(Items listed in a dataset)
..............................
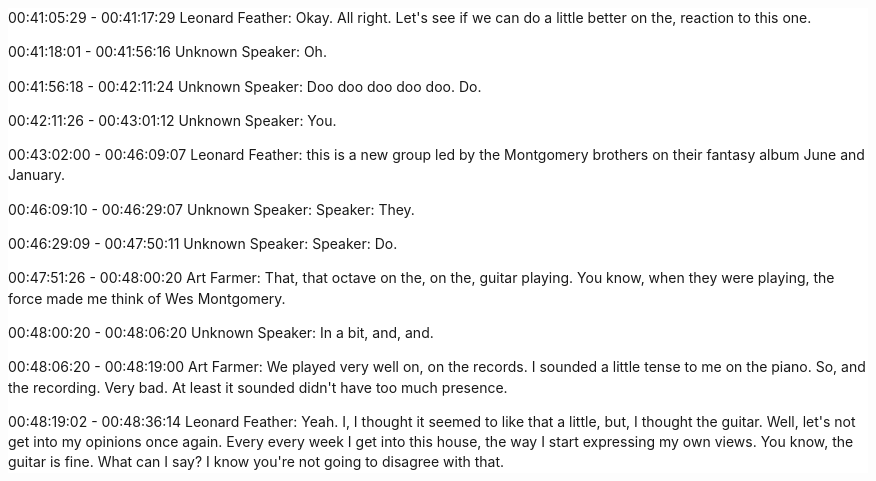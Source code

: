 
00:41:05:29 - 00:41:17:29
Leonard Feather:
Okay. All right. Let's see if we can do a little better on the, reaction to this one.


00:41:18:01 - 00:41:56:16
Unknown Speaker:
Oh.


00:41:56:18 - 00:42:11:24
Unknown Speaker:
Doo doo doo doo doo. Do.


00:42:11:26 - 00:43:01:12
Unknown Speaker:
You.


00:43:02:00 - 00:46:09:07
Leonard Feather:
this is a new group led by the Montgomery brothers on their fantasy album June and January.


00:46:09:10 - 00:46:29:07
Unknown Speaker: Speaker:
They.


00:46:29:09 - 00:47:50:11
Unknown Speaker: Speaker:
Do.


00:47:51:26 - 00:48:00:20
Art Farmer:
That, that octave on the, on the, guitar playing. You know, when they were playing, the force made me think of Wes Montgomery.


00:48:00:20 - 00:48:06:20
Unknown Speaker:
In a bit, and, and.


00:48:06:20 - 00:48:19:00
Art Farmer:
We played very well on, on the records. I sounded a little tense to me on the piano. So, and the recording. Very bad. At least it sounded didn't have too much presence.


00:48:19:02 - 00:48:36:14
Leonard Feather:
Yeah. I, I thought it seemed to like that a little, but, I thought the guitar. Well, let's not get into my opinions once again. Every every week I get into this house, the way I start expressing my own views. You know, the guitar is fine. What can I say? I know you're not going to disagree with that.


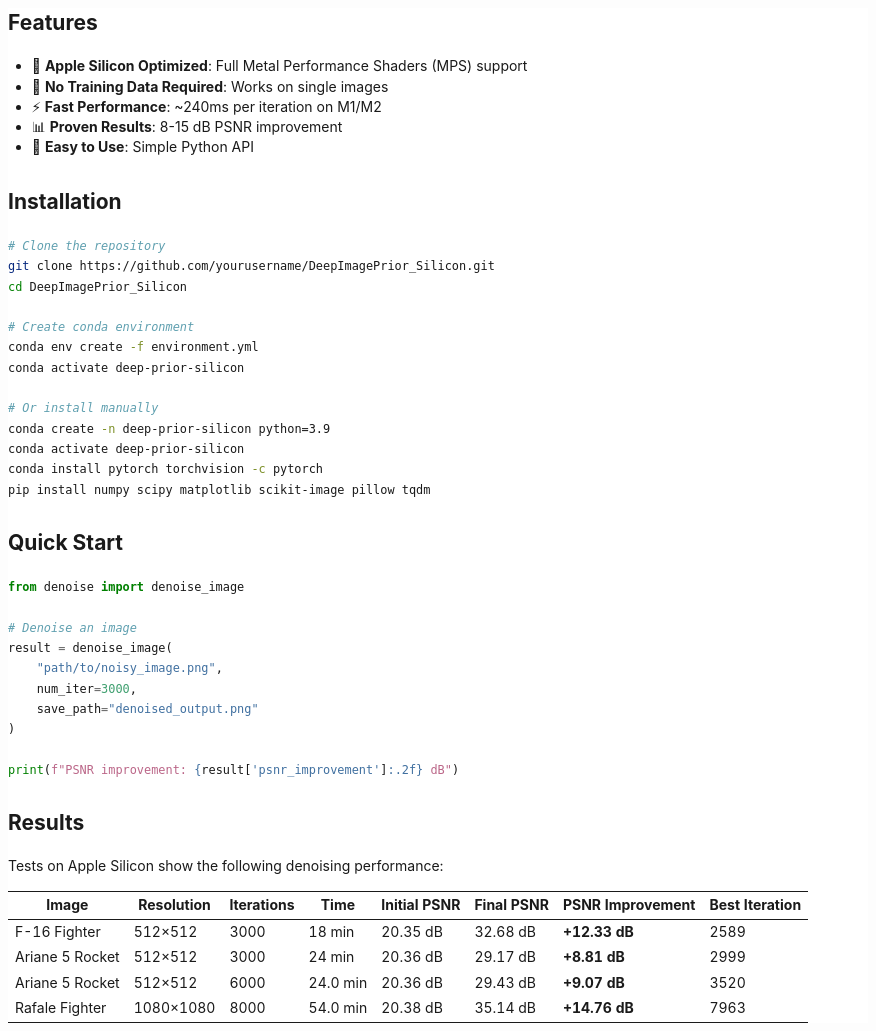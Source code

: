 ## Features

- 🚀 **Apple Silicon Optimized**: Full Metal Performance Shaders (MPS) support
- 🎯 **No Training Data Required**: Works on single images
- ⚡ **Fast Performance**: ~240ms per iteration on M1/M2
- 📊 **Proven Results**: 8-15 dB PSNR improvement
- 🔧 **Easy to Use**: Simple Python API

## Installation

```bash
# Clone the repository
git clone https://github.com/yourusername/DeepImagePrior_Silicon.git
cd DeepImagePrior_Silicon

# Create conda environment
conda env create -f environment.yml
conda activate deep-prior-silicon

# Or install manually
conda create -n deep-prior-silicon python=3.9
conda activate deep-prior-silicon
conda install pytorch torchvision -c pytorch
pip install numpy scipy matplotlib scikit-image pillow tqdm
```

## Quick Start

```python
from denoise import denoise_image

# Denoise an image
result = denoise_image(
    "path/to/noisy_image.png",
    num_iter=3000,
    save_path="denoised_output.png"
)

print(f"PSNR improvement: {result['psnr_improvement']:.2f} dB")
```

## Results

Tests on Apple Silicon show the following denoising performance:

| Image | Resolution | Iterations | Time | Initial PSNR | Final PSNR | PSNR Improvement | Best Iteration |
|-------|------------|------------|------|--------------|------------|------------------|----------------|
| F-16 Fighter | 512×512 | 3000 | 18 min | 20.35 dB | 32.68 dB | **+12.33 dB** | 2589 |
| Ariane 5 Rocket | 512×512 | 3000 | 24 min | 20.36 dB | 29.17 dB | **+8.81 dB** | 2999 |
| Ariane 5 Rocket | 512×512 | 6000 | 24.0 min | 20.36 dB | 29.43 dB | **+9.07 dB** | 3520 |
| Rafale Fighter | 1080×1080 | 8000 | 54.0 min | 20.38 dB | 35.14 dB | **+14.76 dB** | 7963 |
..............................
◆ What is being asked
The records above should be retyped in full and exactly; omit the pictures.

◆ Final answer
Source code

: 
00:41:05:29 - 00:41:17:29
Leonard Feather:
Okay. All right. Let's see if we can do a little better on the, reaction to this one.


00:41:18:01 - 00:41:56:16
Unknown Speaker:
Oh.


00:41:56:18 - 00:42:11:24
Unknown Speaker:
Doo doo doo doo doo. Do.


00:42:11:26 - 00:43:01:12
Unknown Speaker:
You.


00:43:02:00 - 00:46:09:07
Leonard Feather:
this is a new group led by the Montgomery brothers on their fantasy album June and January.


00:46:09:10 - 00:46:29:07
Unknown Speaker: Speaker:
They.


00:46:29:09 - 00:47:50:11
Unknown Speaker: Speaker:
Do.


00:47:51:26 - 00:48:00:20
Art Farmer:
That, that octave on the, on the, guitar playing. You know, when they were playing, the force made me think of Wes Montgomery.


00:48:00:20 - 00:48:06:20
Unknown Speaker:
In a bit, and, and.


00:48:06:20 - 00:48:19:00
Art Farmer:
We played very well on, on the records. I sounded a little tense to me on the piano. So, and the recording. Very bad. At least it sounded didn't have too much presence.


00:48:19:02 - 00:48:36:14
Leonard Feather:
Yeah. I, I thought it seemed to like that a little, but, I thought the guitar. Well, let's not get into my opinions once again. Every every week I get into this house, the way I start expressing my own views. You know, the guitar is fine. What can I say? I know you're not going to disagree with that.


Source code

: ## Features

- 🚀 **Apple Silicon Optimized**: Full Metal Performance Shaders (MPS) support
- 🎯 **No Training Data Required**: Works on single images
- ⚡ **Fast Performance**: ~240ms per iteration on M1/M2
- 📊 **Proven Results**: 8-15 dB PSNR improvement
- 🔧 **Easy to Use**: Simple Python API

## Installation

```bash
# Clone the repository
git clone https://github.com/yourusername/DeepImagePrior_Silicon.git
cd DeepImagePrior_Silicon

# Create conda environment
conda env create -f environment.yml
conda activate deep-prior-silicon

# Or install manually
conda create -n deep-prior-silicon python=3.9
conda activate deep-prior-silicon
conda install pytorch torchvision -c pytorch
pip install numpy scipy matplotlib scikit-image pillow tqdm
```

## Quick Start

```python
from denoise import denoise_image

# Denoise an image
result = denoise_image(
    "path/to/noisy_image.png",
    num_iter=3000,
    save_path="denoised_output.png"
)

print(f"PSNR improvement: {result['psnr_improvement']:.2f} dB")
```

## Results

Tests on Apple Silicon show the following denoising performance:

| Image | Resolution | Iterations | Time | Initial PSNR | Final PSNR | PSNR Improvement | Best Iteration |
|-------|------------|------------|------|--------------|------------|------------------|----------------|
| F-16 Fighter | 512×512 | 3000 | 18 min | 20.35 dB | 32.68 dB | **+12.33 dB** | 2589 |
| Ariane 5 Rocket | 512×512 | 3000 | 24 min | 20.36 dB | 29.17 dB | **+8.81 dB** | 2999 |
| Ariane 5 Rocket | 512×512 | 6000 | 24.0 min | 20.36 dB | 29.43 dB | **+9.07 dB** | 3520 |
| Rafale Fighter | 1080×1080 | 8000 | 54.0 min | 20.38 dB | 35.14 dB | **+14.76 dB** | 7963 |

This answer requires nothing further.